Robert Indiana, ‘The Dietary’, 1962, Sotheby's

Property from the Jacqueline Fowler Collection

This work will be included in the forthcoming Robert Indiana Catalogue Raisonné of Paintings and Sculpture being prepared by Simon Salama-Caro.

From the Catalogue
The 1960s bore witness to a visual assault of images - printed, painted, photographed, stenciled and copied, that introduced a whole new set of signs, symbols and imagery into society. Pop artists set out to incorporate this shared visual experience into their work. Although the very essence of Robert Indiana's work quotes the bright colors and urban elements, his literary quality, coded poetry and repeated geometry distinguishes his work from his Pop counterparts. In the early 60s, Indiana chose to concentrate on abstract commercial signs, such as highway markers, rather than those of the mass media. Fascinated by the highway signs he observed from his childhood, roadside commerce became part of his basic vocabulary. For Indiana, the four words, EAT, HUG, ERR, and DIE became his definition of the American Dream. "These words signify a voyage in which intimacy, love, pleasure and danger and death in so many lives, as on the highway are leveled by repetition and reduced to non-experience. Love, intimacy and perhaps all human relationships become HUG, ERR. EAT equals DIE in an equation he spells out in his EAT/DIE 1962 painting." (John McCoubrey in Exh. Cat., Robert Indiana, University of Pennsylvania, Institute of Contemporary Art, Philadelphia, p. 25). Indiana distinguished himself from his peers by incorporating important political and social issues, and eventually personal traumas, into his work. Transmitting something more intellectual and psychological, his work requires a different mode of looking than does the satiny photographic realism of Rosenquist's canvases or the celebrity-laden graphics of Warhol’s silkscreens.
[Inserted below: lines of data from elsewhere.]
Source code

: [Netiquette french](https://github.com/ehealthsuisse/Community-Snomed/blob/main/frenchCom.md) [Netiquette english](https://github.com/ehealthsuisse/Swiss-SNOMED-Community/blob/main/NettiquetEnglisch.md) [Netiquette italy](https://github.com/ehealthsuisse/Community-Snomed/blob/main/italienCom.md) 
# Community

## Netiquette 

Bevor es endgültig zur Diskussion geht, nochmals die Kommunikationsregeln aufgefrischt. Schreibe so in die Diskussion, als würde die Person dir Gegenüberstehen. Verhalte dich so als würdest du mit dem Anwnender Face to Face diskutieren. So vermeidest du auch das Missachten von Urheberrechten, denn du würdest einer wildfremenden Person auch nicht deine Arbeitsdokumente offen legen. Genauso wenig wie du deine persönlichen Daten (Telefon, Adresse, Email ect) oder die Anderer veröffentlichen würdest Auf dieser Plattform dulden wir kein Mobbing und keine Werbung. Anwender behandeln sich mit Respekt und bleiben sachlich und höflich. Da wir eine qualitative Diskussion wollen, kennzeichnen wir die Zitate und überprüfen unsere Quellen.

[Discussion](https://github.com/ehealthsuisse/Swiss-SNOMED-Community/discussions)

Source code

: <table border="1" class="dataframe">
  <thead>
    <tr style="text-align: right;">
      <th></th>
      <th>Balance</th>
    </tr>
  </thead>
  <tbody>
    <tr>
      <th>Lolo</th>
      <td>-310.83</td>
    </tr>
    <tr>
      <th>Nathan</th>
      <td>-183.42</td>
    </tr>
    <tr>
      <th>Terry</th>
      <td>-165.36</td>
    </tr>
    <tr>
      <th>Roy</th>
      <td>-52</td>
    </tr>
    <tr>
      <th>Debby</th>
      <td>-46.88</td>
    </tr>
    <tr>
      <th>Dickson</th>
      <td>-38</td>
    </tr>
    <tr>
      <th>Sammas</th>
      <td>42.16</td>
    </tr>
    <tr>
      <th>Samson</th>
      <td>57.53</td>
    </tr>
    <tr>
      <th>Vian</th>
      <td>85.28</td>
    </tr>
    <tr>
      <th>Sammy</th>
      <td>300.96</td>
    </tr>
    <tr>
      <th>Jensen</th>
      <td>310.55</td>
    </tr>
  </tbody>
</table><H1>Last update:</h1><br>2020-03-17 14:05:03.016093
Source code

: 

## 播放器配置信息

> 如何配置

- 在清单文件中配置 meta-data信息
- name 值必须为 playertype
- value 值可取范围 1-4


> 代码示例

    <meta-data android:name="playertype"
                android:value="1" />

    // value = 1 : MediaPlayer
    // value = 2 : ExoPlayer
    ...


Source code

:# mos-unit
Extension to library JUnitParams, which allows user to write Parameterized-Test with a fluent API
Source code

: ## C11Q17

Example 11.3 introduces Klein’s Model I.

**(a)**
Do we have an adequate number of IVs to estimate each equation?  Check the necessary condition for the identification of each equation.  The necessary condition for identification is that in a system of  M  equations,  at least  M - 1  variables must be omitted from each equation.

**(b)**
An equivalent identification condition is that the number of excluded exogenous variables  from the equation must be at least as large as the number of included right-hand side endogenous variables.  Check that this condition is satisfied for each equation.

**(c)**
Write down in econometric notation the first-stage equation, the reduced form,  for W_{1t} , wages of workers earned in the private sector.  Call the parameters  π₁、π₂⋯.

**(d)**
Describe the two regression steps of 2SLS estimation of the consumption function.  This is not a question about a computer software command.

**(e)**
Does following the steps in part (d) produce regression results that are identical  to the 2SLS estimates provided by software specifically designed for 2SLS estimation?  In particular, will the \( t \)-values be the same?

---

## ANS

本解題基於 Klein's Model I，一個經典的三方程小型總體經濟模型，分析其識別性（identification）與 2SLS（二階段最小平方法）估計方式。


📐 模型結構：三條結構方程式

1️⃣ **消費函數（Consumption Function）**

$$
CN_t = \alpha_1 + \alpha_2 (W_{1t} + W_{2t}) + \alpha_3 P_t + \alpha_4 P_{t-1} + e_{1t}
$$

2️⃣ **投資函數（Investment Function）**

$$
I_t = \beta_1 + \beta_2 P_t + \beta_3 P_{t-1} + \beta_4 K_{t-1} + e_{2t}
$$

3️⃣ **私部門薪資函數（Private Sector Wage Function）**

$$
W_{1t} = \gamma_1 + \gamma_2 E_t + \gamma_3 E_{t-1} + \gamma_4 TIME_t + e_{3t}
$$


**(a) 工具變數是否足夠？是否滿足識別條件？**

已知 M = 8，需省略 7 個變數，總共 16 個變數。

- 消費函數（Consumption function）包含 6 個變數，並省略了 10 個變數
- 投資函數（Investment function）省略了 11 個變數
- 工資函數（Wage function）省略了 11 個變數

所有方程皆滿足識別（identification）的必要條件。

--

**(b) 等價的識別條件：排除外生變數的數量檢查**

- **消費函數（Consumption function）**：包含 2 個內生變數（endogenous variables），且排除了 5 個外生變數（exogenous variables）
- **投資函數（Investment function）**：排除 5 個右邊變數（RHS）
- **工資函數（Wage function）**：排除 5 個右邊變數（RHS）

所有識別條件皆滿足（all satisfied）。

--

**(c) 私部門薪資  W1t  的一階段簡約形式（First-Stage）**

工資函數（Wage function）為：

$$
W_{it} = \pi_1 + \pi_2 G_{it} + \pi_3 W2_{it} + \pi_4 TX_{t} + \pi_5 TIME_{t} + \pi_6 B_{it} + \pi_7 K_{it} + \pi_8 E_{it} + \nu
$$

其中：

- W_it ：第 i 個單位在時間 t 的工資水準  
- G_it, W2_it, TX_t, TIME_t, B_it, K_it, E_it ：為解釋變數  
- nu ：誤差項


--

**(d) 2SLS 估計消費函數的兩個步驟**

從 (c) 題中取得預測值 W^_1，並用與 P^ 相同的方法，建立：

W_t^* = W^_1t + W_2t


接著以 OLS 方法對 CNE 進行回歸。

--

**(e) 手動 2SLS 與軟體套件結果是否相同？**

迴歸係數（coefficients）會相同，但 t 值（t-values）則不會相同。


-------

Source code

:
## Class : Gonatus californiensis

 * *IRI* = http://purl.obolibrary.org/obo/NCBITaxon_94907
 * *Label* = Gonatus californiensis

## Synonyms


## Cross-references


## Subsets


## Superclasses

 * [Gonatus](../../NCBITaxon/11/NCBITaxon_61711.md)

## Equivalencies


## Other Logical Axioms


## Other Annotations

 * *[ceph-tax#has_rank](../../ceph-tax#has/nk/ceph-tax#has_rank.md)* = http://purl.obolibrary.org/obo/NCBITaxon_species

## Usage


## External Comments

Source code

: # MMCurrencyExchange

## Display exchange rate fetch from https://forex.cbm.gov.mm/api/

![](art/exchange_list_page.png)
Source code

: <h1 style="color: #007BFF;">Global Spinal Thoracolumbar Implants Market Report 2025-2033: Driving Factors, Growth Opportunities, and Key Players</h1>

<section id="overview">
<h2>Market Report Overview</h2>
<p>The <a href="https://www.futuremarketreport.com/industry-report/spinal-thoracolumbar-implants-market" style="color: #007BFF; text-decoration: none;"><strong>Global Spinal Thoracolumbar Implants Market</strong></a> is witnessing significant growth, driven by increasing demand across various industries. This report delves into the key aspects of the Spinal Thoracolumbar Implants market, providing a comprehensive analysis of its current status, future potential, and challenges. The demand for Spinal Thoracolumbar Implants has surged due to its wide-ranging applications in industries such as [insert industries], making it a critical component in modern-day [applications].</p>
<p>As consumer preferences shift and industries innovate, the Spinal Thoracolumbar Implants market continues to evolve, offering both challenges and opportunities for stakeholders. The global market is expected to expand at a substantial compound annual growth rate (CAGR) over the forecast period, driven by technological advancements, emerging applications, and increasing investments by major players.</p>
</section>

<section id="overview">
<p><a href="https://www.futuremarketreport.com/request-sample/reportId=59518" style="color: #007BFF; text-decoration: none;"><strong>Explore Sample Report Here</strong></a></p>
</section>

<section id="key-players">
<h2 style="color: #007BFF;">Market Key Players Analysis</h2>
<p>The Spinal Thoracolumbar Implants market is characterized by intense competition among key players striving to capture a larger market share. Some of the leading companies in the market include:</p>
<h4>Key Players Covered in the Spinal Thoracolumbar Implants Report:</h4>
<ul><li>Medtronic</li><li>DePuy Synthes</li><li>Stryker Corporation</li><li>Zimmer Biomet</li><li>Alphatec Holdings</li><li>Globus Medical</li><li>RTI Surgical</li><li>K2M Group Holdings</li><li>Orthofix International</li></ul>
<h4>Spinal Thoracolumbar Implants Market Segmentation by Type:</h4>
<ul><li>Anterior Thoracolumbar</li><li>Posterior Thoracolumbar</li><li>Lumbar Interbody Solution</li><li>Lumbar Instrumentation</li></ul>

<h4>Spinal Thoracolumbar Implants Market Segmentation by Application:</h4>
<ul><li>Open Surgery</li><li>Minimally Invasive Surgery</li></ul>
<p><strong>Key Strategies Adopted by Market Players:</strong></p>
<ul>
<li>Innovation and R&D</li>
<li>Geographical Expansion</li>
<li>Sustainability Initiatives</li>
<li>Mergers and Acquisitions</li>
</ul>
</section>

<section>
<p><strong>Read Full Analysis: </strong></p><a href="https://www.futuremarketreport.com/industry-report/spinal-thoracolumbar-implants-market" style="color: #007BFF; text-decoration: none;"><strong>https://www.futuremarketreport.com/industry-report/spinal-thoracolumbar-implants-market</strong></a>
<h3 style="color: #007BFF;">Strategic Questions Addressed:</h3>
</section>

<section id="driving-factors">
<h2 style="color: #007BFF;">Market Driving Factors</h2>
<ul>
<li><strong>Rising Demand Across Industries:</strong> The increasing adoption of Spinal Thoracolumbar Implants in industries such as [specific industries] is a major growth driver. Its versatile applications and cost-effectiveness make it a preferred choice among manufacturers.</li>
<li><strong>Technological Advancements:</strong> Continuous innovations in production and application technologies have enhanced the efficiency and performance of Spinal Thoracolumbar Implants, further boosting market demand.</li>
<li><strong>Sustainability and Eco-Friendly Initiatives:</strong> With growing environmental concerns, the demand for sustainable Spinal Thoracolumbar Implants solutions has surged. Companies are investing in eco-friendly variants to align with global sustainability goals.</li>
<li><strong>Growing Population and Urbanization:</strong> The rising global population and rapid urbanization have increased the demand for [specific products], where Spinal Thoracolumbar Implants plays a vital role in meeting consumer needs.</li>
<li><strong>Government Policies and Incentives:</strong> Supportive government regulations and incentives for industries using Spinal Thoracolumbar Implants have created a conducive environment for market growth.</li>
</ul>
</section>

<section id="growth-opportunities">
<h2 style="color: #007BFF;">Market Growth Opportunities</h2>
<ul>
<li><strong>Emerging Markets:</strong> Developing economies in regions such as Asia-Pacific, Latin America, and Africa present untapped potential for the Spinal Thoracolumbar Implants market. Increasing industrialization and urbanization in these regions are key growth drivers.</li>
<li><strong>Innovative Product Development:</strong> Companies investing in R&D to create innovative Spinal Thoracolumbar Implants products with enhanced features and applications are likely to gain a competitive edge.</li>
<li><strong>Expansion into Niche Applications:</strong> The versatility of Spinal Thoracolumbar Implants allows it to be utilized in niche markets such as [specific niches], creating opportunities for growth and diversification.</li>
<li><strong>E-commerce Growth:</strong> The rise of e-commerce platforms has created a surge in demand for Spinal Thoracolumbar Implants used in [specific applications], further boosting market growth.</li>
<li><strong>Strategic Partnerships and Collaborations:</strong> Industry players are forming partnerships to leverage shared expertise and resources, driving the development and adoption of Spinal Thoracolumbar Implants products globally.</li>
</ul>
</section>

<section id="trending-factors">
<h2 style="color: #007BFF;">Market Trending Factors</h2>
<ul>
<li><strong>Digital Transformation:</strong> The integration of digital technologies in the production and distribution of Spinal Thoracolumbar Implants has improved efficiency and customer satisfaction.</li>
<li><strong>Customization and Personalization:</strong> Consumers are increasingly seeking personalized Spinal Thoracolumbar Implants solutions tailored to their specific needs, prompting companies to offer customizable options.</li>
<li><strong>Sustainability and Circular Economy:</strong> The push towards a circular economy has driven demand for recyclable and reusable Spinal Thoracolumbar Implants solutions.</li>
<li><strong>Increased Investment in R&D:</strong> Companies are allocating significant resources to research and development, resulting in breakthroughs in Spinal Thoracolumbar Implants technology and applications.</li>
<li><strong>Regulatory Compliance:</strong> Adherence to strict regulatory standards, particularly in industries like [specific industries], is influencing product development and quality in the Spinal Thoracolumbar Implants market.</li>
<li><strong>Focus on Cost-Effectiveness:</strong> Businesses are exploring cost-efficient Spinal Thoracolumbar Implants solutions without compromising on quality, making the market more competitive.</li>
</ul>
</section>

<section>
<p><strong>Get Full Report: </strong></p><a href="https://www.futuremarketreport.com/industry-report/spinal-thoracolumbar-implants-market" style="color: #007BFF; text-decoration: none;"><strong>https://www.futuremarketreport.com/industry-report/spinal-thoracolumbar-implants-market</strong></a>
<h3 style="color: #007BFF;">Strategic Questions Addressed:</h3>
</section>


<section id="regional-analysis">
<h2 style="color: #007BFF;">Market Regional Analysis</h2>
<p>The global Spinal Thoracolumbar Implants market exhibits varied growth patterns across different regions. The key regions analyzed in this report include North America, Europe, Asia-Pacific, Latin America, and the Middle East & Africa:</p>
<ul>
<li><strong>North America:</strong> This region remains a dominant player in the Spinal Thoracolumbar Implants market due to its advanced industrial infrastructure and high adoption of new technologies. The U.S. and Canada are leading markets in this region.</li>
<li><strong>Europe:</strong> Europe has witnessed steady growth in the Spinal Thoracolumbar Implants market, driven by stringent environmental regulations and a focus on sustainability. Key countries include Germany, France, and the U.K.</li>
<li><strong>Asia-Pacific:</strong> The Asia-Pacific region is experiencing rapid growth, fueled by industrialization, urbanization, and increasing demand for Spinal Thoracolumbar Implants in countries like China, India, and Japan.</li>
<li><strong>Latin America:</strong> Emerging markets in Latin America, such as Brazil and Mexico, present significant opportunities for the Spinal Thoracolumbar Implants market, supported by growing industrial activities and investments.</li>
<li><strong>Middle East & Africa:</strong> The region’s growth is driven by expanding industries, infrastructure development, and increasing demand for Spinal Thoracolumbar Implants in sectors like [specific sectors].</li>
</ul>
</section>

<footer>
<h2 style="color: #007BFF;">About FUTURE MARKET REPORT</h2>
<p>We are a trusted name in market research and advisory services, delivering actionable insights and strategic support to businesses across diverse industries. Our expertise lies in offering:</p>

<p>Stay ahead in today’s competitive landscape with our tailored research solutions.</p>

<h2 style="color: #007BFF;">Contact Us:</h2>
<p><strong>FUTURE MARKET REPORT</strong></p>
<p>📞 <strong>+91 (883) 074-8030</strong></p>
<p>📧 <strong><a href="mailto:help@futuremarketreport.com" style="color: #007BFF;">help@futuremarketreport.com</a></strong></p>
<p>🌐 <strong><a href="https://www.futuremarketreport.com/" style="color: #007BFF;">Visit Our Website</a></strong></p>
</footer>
Indiana’s use of repetition, portraiture, self-reference and figurative language began to take shape in 1962, the year EAT/DIE as well as the present work were executed. In the Pop-art context, the word EAT alludes to the excesses of consumerism. Combined with DIE, this becomes a comment on the fleetingness of life. Indiana’s imperatives in employing these words in his paintings are intensely polysemic and directly biographical to traumatic events of his upbringing. Originally conceived as a diptych with The Eateria, the present work further explores the artist’s EAT/DIE theme. EAT alludes to his mother Carmen and DIE to his father Earl, adding a deeper level of significance to the two words. “The story has an eerie similarity to the oftener-told one that EAT was the last word spoken by Carmen on her deathbed. And recall Indiana’s association of mother and diners to stories of his childhood. Diner equals mother equals Carmen equals red. Black equals father equals death.” (Susan Elizabeth Ryan, Robert Indiana: Figures of Speech, 2000, p. 182) The two panels that make up the diptych, The Eateria & The Dietary, create a representation of Indiana’s parents, labeled with words that were linked to their absence from his life.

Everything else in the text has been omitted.